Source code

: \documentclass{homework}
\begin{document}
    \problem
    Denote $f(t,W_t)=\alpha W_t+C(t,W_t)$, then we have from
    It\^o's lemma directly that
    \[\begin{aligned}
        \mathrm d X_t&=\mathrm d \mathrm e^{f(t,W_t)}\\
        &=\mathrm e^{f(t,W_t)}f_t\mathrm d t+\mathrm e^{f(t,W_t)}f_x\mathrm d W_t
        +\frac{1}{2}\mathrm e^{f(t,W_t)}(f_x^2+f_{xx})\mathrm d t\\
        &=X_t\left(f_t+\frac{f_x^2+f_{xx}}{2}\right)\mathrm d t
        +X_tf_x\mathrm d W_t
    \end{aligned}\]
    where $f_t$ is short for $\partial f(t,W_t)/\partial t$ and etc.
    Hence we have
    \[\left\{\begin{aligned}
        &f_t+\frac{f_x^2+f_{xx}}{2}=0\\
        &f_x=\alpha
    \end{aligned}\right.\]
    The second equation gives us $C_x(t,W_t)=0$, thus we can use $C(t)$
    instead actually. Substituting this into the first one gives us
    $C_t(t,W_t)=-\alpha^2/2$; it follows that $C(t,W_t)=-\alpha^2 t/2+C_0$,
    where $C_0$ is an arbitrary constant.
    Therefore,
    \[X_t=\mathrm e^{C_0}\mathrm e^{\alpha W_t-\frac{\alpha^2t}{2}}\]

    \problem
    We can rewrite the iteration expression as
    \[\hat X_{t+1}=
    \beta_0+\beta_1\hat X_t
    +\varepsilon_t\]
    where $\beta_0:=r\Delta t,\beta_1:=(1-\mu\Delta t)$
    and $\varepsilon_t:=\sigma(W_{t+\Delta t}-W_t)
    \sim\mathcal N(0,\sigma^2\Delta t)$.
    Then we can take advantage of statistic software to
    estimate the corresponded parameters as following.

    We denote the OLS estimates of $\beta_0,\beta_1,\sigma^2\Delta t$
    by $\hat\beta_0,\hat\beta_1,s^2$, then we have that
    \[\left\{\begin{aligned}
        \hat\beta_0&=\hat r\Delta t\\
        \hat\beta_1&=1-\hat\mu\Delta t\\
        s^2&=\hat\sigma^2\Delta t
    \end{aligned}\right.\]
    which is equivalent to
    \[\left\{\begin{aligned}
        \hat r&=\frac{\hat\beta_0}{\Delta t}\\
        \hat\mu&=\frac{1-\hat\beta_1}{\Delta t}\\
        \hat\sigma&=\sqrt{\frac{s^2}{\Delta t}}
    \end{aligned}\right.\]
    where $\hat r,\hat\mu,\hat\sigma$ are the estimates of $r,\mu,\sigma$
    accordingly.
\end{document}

WHAT YOU WILL DO =>
Go through the material above line by line and copy it exactly.

OUTPUT OF THE EXERCISE =>
Source code

: \documentclass{homework}
\begin{document}
    \problem
    Denote $f(t,W_t)=\alpha W_t+C(t,W_t)$, then we have from
    It\^o's lemma directly that
    \[\begin{aligned}
        \mathrm d X_t&=\mathrm d \mathrm e^{f(t,W_t)}\\
        &=\mathrm e^{f(t,W_t)}f_t\mathrm d t+\mathrm e^{f(t,W_t)}f_x\mathrm d W_t
        +\frac{1}{2}\mathrm e^{f(t,W_t)}(f_x^2+f_{xx})\mathrm d t\\
        &=X_t\left(f_t+\frac{f_x^2+f_{xx}}{2}\right)\mathrm d t
        +X_tf_x\mathrm d W_t
    \end{aligned}\]
    where $f_t$ is short for $\partial f(t,W_t)/\partial t$ and etc.
    Hence we have
    \[\left\{\begin{aligned}
        &f_t+\frac{f_x^2+f_{xx}}{2}=0\\
        &f_x=\alpha
    \end{aligned}\right.\]
    The second equation gives us $C_x(t,W_t)=0$, thus we can use $C(t)$
    instead actually. Substituting this into the first one gives us
    $C_t(t,W_t)=-\alpha^2/2$; it follows that $C(t,W_t)=-\alpha^2 t/2+C_0$,
    where $C_0$ is an arbitrary constant.
    Therefore,
    \[X_t=\mathrm e^{C_0}\mathrm e^{\alpha W_t-\frac{\alpha^2t}{2}}\]

    \problem
    We can rewrite the iteration expression as
    \[\hat X_{t+1}=
    \beta_0+\beta_1\hat X_t
    +\varepsilon_t\]
    where $\beta_0:=r\Delta t,\beta_1:=(1-\mu\Delta t)$
    and $\varepsilon_t:=\sigma(W_{t+\Delta t}-W_t)
    \sim\mathcal N(0,\sigma^2\Delta t)$.
    Then we can take advantage of statistic software to
    estimate the corresponded parameters as following.

    We denote the OLS estimates of $\beta_0,\beta_1,\sigma^2\Delta t$
    by $\hat\beta_0,\hat\beta_1,s^2$, then we have that
    \[\left\{\begin{aligned}
        \hat\beta_0&=\hat r\Delta t\\
        \hat\beta_1&=1-\hat\mu\Delta t\\
        s^2&=\hat\sigma^2\Delta t
    \end{aligned}\right.\]
    which is equivalent to
    \[\left\{\begin{aligned}
        \hat r&=\frac{\hat\beta_0}{\Delta t}\\
        \hat\mu&=\frac{1-\hat\beta_1}{\Delta t}\\
        \hat\sigma&=\sqrt{\frac{s^2}{\Delta t}}
    \end{aligned}\right.\]
    where $\hat r,\hat\mu,\hat\sigma$ are the estimates of $r,\mu,\sigma$
    accordingly.
\end{document}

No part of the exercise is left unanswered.